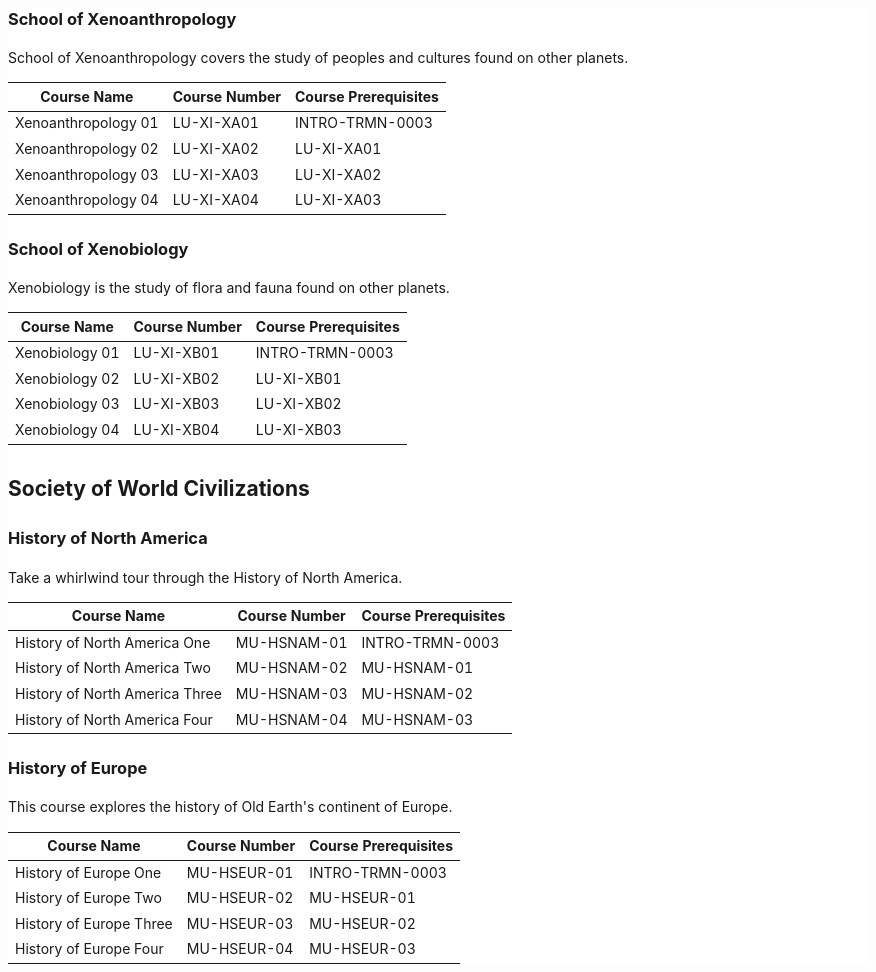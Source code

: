 ### School of Xenoanthropology

School of Xenoanthropology covers the study of peoples and cultures found on other planets.

| Course Name         | Course Number | Course Prerequisites |
| ------------------- | ------------- | -------------------- |
| Xenoanthropology 01 | LU-XI-XA01    | INTRO-TRMN-0003      |
| Xenoanthropology 02 | LU-XI-XA02    | LU-XI-XA01           |
| Xenoanthropology 03 | LU-XI-XA03    | LU-XI-XA02           |
| Xenoanthropology 04 | LU-XI-XA04    | LU-XI-XA03           |

### School of Xenobiology

Xenobiology is the study of flora and fauna found on other planets.

| Course Name    | Course Number | Course Prerequisites |
| -------------- | ------------- | -------------------- |
| Xenobiology 01 | LU-XI-XB01    | INTRO-TRMN-0003      |
| Xenobiology 02 | LU-XI-XB02    | LU-XI-XB01           |
| Xenobiology 03 | LU-XI-XB03    | LU-XI-XB02           |
| Xenobiology 04 | LU-XI-XB04    | LU-XI-XB03           |

## Society of World Civilizations

### History of North America

Take a whirlwind tour through the History of North America.

| Course Name                    | Course Number | Course Prerequisites |
| ------------------------------ | ------------- | -------------------- |
| History of North America One   | MU-HSNAM-01   | INTRO-TRMN-0003      |
| History of North America Two   | MU-HSNAM-02   | MU-HSNAM-01          |
| History of North America Three | MU-HSNAM-03   | MU-HSNAM-02          |
| History of North America Four  | MU-HSNAM-04   | MU-HSNAM-03          |

### History of Europe

This course explores the history of Old Earth's continent of Europe.

| Course Name             | Course Number | Course Prerequisites |
| ----------------------- | ------------- | -------------------- |
| History of Europe One   | MU-HSEUR-01   | INTRO-TRMN-0003      |
| History of Europe Two   | MU-HSEUR-02   | MU-HSEUR-01          |
| History of Europe Three | MU-HSEUR-03   | MU-HSEUR-02          |
| History of Europe Four  | MU-HSEUR-04   | MU-HSEUR-03          |

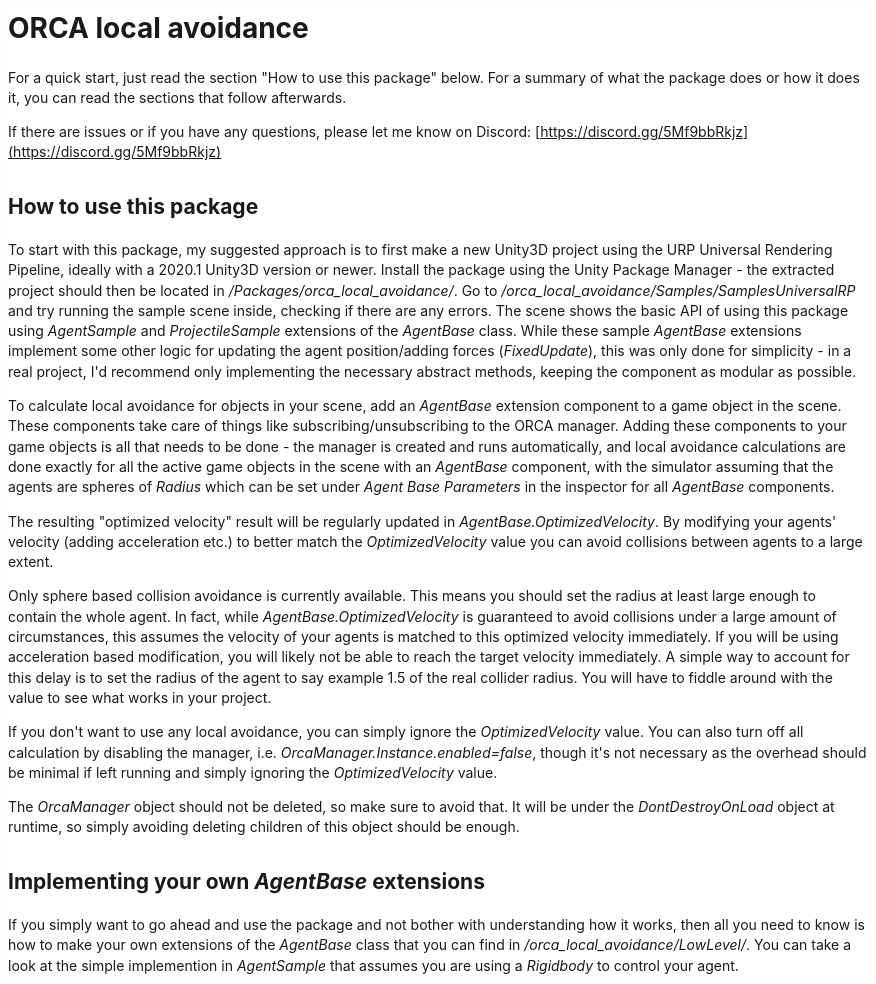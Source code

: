 # ORCA local avoidance
For a quick start, just read the section "How to use this package" below. For a summary of what the package does or how it does it, you can read the sections that follow afterwards.

If there are issues or if you have any questions, please let me know on Discord: 
[https://discord.gg/5Mf9bbRkjz](https://discord.gg/5Mf9bbRkjz)

## How to use this package
To start with this package, my suggested approach is to first make a new Unity3D project using the URP Universal Rendering Pipeline, ideally with a 2020.1 Unity3D version or newer. Install the package using the Unity Package Manager - the extracted project should then be located in */Packages/orca\_local\_avoidance/*. Go to */orca\_local\_avoidance/Samples/SamplesUniversalRP* and try running the sample scene inside, checking if there are any errors. The scene shows the basic API of using this package using *AgentSample* and *ProjectileSample* extensions of the *AgentBase* class. While these sample *AgentBase* extensions implement some other logic for updating the agent position/adding forces (*FixedUpdate*), this was only done for simplicity - in a real project, I'd recommend only implementing the necessary abstract methods, keeping the component as modular as possible.

To calculate local avoidance for objects in your scene, add an *AgentBase* extension component to a game object in the scene. These components take care of things like subscribing/unsubscribing to the ORCA manager. Adding these components to your game objects is all that needs to be done - the manager is created and runs automatically, and local avoidance calculations are done exactly for all the active game objects in the scene with an *AgentBase* component, with the simulator assuming that the agents are spheres of *Radius* which can be set under *Agent Base Parameters* in the inspector for all *AgentBase* components.

The resulting "optimized velocity" result will be regularly updated in *AgentBase.OptimizedVelocity*. By modifying your agents' velocity (adding acceleration etc.) to better match the *OptimizedVelocity* value you can avoid collisions between agents to a large extent.

Only sphere based collision avoidance is currently available. This means you should set the radius at least large enough to contain the whole agent. In fact, while *AgentBase.OptimizedVelocity* is guaranteed to avoid collisions under a large amount of circumstances, this assumes the velocity of your agents is matched to this optimized velocity immediately. If you will be using acceleration based modification, you will likely not be able to reach the target velocity immediately. A simple way to account for this delay is to set the radius of the agent to say example 1.5 of the real collider radius. You will have to fiddle around with the value to see what works in your project.

If you don't want to use any local avoidance, you can simply ignore the *OptimizedVelocity* value. You can also turn off all calculation by disabling the manager, i.e. *OrcaManager.Instance.enabled=false*, though it's not necessary as the overhead should be minimal if left running and simply ignoring the *OptimizedVelocity* value. 

The *OrcaManager* object should not be deleted, so make sure to avoid that. It will be under the *DontDestroyOnLoad* object at runtime, so simply avoiding deleting children of this object should be enough.

## Implementing your own *AgentBase* extensions
If you simply want to go ahead and use the package and not bother with understanding how it works, then all you need to know is how to make your own extensions of the *AgentBase* class that you can find in */orca\_local\_avoidance/LowLevel/*. You can take a look at the simple implemention in *AgentSample* that assumes you are using a *Rigidbody* to control your agent.

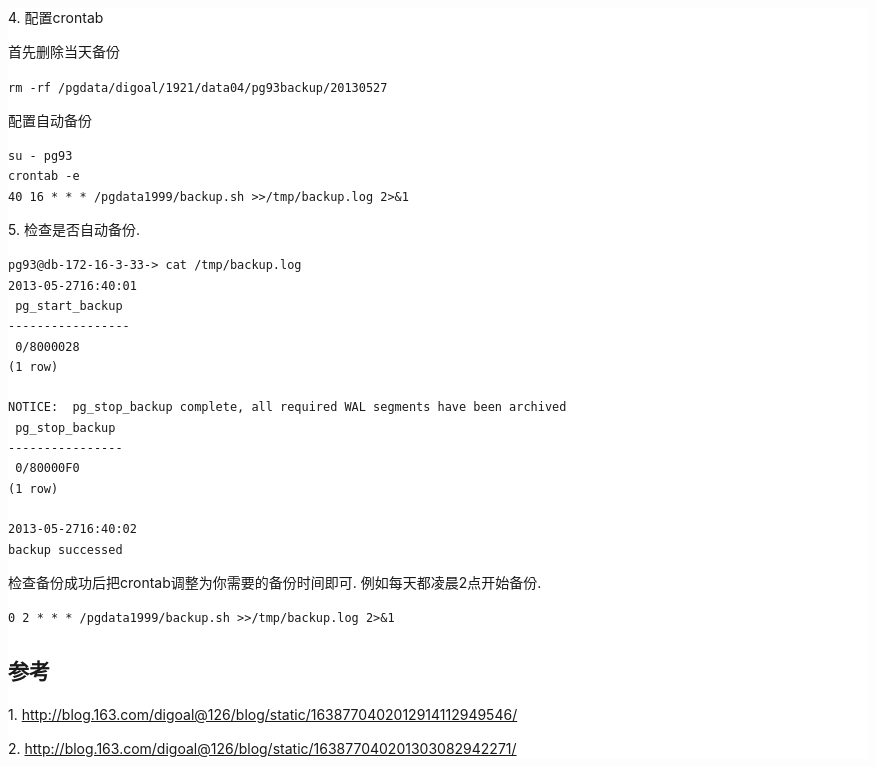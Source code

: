   
4\. 配置crontab  
  
  
首先删除当天备份  
  
```  
rm -rf /pgdata/digoal/1921/data04/pg93backup/20130527  
```  
  
  
配置自动备份  
  
```  
su - pg93  
crontab -e  
40 16 * * * /pgdata1999/backup.sh >>/tmp/backup.log 2>&1  
```  
  
5\. 检查是否自动备份.  
  
```  
pg93@db-172-16-3-33-> cat /tmp/backup.log   
2013-05-2716:40:01  
 pg_start_backup   
-----------------  
 0/8000028  
(1 row)  
  
NOTICE:  pg_stop_backup complete, all required WAL segments have been archived  
 pg_stop_backup   
----------------  
 0/80000F0  
(1 row)  
  
2013-05-2716:40:02  
backup successed  
```  
  
检查备份成功后把crontab调整为你需要的备份时间即可. 例如每天都凌晨2点开始备份.  
  
```  
0 2 * * * /pgdata1999/backup.sh >>/tmp/backup.log 2>&1  
```  
  
  
## 参考  
1\. http://blog.163.com/digoal@126/blog/static/1638770402012914112949546/  
  
2\. http://blog.163.com/digoal@126/blog/static/163877040201303082942271/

──────────

» To do: Using the entries above, give again exactly the lines from the line holding "Xenobiology 03 |" through the line holding "North America Two". Include both end lines and nothing else.

» Solution for this task:
| Xenobiology 03 | LU-XI-XB03    | LU-XI-XB02           |
| Xenobiology 04 | LU-XI-XB04    | LU-XI-XB03           |

## Society of World Civilizations

### History of North America

Take a whirlwind tour through the History of North America.

| Course Name                    | Course Number | Course Prerequisites |
| ------------------------------ | ------------- | -------------------- |
| History of North America One   | MU-HSNAM-01   | INTRO-TRMN-0003      |
| History of North America Two   | MU-HSNAM-02   | MU-HSNAM-01          |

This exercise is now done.